» Stored entries:
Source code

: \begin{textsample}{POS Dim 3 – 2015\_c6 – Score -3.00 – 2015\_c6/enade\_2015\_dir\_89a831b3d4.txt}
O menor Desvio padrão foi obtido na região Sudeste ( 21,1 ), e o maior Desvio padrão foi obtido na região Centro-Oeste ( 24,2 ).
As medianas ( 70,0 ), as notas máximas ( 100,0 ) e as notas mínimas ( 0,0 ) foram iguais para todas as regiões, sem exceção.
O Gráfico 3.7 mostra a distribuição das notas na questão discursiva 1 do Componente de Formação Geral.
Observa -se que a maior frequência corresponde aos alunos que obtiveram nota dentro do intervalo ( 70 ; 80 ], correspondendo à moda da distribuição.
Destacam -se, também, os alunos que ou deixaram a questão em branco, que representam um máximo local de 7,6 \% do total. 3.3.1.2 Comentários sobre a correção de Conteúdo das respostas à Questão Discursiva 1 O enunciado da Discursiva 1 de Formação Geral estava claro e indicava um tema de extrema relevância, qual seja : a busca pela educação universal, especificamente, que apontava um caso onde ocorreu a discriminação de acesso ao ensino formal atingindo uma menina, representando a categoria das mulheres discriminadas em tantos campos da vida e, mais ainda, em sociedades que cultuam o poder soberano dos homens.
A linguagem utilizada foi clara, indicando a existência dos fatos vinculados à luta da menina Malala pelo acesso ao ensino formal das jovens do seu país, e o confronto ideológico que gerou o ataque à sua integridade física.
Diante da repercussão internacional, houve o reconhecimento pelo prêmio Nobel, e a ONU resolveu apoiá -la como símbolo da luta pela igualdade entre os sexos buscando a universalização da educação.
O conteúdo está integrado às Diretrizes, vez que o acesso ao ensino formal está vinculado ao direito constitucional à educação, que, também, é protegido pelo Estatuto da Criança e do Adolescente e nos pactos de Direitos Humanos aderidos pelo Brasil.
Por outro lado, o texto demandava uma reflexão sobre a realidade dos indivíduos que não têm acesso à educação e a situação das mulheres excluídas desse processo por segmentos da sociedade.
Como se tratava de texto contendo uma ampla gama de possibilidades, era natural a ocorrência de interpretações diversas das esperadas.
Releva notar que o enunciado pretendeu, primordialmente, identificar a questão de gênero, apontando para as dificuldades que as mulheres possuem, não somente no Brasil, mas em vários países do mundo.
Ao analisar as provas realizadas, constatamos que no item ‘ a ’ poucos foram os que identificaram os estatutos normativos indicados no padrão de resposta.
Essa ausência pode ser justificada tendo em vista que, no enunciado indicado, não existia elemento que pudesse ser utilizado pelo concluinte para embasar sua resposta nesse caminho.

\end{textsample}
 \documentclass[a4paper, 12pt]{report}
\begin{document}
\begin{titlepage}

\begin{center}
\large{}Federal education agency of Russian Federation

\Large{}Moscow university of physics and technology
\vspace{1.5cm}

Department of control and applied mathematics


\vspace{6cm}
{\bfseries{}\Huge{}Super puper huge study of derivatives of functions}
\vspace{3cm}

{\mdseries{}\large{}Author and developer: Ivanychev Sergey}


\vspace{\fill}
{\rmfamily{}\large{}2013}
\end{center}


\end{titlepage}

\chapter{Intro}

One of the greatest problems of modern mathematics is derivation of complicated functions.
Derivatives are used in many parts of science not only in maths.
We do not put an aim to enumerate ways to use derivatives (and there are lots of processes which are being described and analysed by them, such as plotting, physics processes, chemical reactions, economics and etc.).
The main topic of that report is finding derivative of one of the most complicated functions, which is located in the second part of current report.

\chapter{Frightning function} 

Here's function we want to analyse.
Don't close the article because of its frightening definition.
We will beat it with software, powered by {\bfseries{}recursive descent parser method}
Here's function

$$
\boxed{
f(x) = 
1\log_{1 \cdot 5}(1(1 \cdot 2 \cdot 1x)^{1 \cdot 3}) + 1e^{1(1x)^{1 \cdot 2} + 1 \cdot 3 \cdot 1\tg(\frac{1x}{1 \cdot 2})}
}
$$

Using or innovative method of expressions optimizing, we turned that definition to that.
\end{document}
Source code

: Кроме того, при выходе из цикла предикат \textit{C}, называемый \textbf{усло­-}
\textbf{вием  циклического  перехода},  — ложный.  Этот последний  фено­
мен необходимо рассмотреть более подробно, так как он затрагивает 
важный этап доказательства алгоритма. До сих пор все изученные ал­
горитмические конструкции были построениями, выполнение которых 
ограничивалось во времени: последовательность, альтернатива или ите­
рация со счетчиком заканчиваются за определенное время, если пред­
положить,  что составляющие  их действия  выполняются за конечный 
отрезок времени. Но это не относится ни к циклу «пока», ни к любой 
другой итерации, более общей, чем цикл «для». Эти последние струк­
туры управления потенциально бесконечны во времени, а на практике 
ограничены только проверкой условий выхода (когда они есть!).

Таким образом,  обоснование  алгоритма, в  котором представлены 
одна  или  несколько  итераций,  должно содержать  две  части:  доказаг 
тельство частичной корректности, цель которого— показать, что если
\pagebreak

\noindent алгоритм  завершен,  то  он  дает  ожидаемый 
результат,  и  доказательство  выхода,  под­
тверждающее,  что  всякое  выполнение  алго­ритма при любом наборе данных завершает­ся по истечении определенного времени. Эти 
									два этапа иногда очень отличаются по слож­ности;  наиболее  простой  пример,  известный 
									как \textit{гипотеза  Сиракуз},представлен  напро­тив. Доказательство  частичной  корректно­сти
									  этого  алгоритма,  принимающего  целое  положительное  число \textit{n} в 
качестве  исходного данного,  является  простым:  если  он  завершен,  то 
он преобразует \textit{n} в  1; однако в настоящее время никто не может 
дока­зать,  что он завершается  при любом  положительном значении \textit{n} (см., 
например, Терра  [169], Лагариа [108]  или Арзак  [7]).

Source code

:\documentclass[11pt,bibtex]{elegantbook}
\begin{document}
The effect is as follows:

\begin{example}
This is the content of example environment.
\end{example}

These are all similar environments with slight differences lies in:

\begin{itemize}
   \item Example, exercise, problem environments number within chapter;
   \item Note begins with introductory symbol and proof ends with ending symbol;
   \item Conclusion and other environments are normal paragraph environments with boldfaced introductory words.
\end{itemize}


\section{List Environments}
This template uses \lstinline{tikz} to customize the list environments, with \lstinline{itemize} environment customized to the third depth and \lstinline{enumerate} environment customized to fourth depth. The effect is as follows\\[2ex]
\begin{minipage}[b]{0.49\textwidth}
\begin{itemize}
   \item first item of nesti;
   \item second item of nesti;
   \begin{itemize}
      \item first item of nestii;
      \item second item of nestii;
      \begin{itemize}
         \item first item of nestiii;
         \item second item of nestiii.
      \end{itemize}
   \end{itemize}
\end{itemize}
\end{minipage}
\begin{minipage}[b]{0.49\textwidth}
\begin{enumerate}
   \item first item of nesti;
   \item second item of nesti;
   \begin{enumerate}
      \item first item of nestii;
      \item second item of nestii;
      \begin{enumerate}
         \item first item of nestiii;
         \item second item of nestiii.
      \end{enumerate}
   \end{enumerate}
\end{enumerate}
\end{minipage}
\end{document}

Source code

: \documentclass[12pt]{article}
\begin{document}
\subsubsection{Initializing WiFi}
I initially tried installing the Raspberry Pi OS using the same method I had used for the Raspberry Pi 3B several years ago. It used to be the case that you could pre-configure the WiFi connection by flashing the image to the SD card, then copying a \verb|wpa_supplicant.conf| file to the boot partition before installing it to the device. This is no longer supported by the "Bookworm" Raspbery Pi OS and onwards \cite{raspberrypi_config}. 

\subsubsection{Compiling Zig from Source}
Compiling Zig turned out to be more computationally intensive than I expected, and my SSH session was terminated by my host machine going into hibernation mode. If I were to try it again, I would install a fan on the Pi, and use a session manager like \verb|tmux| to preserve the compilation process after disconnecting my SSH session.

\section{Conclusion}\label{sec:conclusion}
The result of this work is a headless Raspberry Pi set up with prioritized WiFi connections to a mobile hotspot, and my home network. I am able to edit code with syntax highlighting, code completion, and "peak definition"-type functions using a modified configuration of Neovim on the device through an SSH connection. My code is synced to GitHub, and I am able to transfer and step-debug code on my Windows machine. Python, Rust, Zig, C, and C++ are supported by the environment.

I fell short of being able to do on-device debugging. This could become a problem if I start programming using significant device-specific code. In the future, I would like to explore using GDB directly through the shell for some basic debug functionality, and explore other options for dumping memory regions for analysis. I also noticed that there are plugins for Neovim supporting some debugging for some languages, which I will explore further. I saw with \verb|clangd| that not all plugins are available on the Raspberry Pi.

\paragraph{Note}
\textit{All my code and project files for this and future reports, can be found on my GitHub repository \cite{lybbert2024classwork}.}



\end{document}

» Task to complete:
In the records above, locate every line with the string "Conclusion" and copy it.

» Output of the task:
   \item Conclusion and other environments are normal paragraph environments with boldfaced introductory words.
\section{Conclusion}\label{sec:conclusion}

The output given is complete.